Here are the statistical hypotheses we made:

• Null Hypothesis (H₀): There exists no statistically significant difference in CTR between the experimental ("Enroll Now") and control ("Secure Free Trial") buttons on the homepage.

• Alternative Hypothesis (H₁): There exists a statistically significant difference in CTR between the experimental and control buttons on the homepage.

We used a sufficiently large, random sample to ensure the results represent the entire user population, enabling confident business decisions. Below are the columns in the dataset:

• user_id: Unique identifier for users (1 to 20,000).

• click: 1 if the user clicked the CTA button, 0 if not.

• group: Either "con" (control) or "exp" (experimental), with an even split.

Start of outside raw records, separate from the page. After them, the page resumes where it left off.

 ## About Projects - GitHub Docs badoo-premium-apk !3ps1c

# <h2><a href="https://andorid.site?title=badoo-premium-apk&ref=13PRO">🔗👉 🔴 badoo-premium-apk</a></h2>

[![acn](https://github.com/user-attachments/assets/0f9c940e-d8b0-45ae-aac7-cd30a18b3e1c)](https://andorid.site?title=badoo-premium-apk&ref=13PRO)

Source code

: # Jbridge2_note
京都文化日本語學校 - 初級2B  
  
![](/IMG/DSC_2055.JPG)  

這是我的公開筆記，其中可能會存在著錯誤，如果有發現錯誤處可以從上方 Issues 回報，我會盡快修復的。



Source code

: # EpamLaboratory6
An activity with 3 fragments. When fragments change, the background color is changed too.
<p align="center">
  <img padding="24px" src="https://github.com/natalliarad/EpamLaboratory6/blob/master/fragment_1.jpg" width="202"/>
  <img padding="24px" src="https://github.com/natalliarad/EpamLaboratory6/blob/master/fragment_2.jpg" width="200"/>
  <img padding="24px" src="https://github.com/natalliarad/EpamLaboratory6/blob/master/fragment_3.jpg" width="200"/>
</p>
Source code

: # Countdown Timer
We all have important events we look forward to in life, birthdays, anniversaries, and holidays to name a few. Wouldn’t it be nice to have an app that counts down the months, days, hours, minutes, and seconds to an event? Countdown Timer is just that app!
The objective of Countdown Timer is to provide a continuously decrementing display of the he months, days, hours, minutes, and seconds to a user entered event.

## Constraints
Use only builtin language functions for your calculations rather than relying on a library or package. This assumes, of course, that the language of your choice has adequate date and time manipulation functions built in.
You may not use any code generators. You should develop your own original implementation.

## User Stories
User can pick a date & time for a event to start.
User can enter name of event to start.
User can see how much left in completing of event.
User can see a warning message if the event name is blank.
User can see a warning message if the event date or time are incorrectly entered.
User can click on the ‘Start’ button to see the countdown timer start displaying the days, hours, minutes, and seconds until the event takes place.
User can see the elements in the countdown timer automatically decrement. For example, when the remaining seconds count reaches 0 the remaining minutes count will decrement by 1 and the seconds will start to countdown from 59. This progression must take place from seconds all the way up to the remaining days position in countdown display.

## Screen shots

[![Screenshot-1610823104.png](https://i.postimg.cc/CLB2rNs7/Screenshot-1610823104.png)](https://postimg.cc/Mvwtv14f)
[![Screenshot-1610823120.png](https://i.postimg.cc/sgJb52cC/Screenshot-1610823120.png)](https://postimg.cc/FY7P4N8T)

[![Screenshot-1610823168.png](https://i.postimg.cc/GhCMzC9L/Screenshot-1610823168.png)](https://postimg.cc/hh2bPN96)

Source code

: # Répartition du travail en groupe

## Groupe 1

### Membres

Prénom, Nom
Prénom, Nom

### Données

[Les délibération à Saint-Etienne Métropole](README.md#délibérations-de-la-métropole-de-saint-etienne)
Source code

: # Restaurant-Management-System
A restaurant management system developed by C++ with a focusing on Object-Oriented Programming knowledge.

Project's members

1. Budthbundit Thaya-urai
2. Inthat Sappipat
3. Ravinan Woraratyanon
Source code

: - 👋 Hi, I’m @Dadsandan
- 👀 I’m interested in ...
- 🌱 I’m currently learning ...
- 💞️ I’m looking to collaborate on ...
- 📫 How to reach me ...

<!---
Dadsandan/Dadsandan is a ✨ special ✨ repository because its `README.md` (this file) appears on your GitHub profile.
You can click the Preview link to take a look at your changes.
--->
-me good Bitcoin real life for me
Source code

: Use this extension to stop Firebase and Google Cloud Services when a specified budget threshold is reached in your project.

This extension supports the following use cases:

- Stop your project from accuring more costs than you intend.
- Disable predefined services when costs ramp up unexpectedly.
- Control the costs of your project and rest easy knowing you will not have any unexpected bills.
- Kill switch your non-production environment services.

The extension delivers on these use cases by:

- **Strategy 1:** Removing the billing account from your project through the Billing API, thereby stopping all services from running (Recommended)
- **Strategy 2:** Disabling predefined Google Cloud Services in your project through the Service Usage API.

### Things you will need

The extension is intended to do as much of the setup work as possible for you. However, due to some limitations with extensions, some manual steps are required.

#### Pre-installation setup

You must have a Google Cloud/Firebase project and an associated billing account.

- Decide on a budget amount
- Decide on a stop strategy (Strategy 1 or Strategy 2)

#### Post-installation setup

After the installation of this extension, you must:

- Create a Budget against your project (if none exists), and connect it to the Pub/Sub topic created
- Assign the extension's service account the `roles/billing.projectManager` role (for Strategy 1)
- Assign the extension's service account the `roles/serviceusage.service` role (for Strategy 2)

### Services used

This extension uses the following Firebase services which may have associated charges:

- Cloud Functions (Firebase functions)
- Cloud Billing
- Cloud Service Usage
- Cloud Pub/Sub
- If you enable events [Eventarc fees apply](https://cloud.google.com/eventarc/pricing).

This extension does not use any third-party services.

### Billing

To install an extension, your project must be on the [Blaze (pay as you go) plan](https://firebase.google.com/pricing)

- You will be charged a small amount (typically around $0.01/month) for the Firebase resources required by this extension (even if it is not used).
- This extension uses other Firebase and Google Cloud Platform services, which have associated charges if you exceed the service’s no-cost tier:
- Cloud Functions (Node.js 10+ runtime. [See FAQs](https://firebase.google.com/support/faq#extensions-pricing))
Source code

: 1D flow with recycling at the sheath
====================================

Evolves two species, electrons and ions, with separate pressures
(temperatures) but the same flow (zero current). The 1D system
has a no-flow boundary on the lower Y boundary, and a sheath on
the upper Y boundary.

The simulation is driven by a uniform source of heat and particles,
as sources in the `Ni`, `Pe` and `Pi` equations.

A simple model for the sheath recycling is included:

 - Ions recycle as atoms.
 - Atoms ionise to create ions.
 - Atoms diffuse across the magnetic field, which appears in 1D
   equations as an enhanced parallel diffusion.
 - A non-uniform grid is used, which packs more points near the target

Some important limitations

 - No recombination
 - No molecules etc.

• timestamp: Click date and time for the "exp" group (Jan 1-7, 2024) at minute-level precision.

III. Key Steps

• We imported the necessary libraries and loaded the dataset from a CSV file.

• We explored the data using summary statistics, plotted total clicks and non-clicks for each group, and annotated bars with click and non-click percentages.

• We set the significance level at α = 0.05 to control Type I errors (false positives) and the minimum detectable effect at δ = 0.1, as the business required at least a 10% CTR increase to justify implementation.

• We calculated total users and clicks per group, estimated click probabilities, pooled click probability, and pooled click variance.

• We determined the standard error, Z-statistic, and Z-critical value, then assessed statistical significance using the p-value and a standard normal distribution plot.

• Finally, we checked practical significance using a 95% confidence interval.

IV. Key Visualizations

As shown, 61.16% of users clicked in the experimental group, compared to only 19.89% in the control group. Hypothesis testing confirmed that this difference is statistically significant and not due to chance.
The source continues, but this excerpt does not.